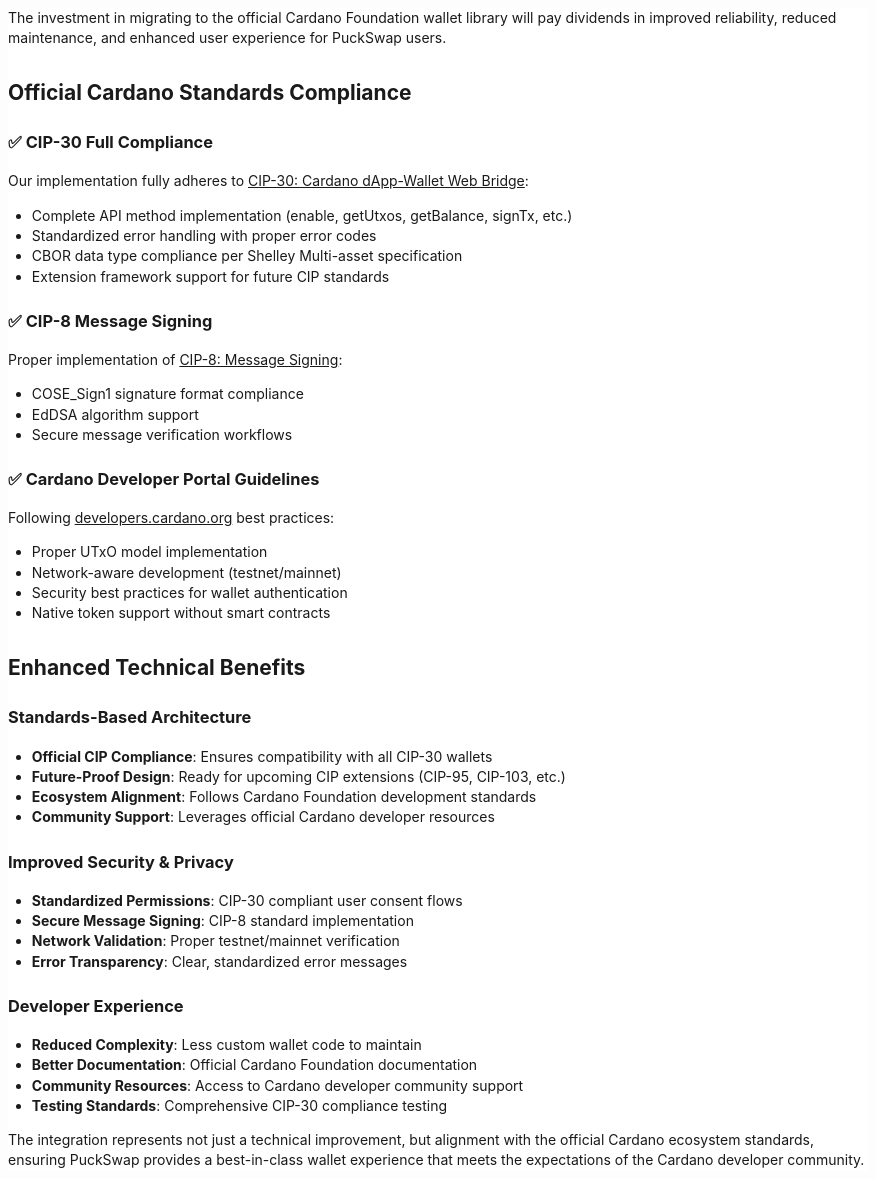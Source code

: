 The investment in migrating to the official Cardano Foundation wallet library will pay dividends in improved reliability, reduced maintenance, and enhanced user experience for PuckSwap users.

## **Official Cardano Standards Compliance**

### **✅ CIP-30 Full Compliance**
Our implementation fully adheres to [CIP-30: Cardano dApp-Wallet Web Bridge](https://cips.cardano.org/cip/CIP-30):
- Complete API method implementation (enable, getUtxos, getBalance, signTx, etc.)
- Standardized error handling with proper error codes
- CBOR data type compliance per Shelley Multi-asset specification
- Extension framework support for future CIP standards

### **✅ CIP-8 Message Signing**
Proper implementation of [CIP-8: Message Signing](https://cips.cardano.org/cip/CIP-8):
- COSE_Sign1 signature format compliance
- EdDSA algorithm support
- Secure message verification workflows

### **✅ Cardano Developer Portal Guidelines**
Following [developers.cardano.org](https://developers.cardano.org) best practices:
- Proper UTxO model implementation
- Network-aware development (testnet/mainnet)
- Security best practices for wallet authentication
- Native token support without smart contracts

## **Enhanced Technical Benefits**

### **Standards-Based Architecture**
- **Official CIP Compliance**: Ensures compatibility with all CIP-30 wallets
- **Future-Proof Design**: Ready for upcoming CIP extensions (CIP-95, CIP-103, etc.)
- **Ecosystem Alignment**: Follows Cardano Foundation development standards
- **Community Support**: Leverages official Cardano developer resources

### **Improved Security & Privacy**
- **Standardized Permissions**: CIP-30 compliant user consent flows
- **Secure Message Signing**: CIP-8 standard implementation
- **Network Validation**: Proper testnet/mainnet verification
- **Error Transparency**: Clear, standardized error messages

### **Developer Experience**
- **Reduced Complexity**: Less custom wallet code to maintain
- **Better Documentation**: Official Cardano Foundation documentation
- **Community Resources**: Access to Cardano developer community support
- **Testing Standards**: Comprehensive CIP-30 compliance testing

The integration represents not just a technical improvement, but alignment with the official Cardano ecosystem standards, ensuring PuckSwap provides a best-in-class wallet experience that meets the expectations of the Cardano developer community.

____

> TASK STATEMENT
Return the lines above, from the one containing "- Network-aware development (testnet/mainnet)" to the end, exactly as they stand.

> EXERCISE RESPONSE
- Network-aware development (testnet/mainnet)
- Security best practices for wallet authentication
- Native token support without smart contracts

## **Enhanced Technical Benefits**

### **Standards-Based Architecture**
- **Official CIP Compliance**: Ensures compatibility with all CIP-30 wallets
- **Future-Proof Design**: Ready for upcoming CIP extensions (CIP-95, CIP-103, etc.)
- **Ecosystem Alignment**: Follows Cardano Foundation development standards
- **Community Support**: Leverages official Cardano developer resources

### **Improved Security & Privacy**
- **Standardized Permissions**: CIP-30 compliant user consent flows
- **Secure Message Signing**: CIP-8 standard implementation
- **Network Validation**: Proper testnet/mainnet verification
- **Error Transparency**: Clear, standardized error messages

### **Developer Experience**
- **Reduced Complexity**: Less custom wallet code to maintain
- **Better Documentation**: Official Cardano Foundation documentation
- **Community Resources**: Access to Cardano developer community support
- **Testing Standards**: Comprehensive CIP-30 compliance testing

The integration represents not just a technical improvement, but alignment with the official Cardano ecosystem standards, ensuring PuckSwap provides a best-in-class wallet experience that meets the expectations of the Cardano developer community.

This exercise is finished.